(RECORDS SUPPLIED begins)

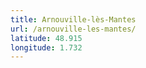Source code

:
 ```yaml
---
title: Arnouville-lès-Mantes
url: /arnouville-les-mantes/
latitude: 48.915
longitude: 1.732
---
```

(RECORDS SUPPLIED ends)

YOUR OBJECTIVE:
Write out every entry above exactly, minus the pictures.

ANSWER SECTION:
Source code

:
 ```yaml
---
title: Arnouville-lès-Mantes
url: /arnouville-les-mantes/
latitude: 48.915
longitude: 1.732
---
```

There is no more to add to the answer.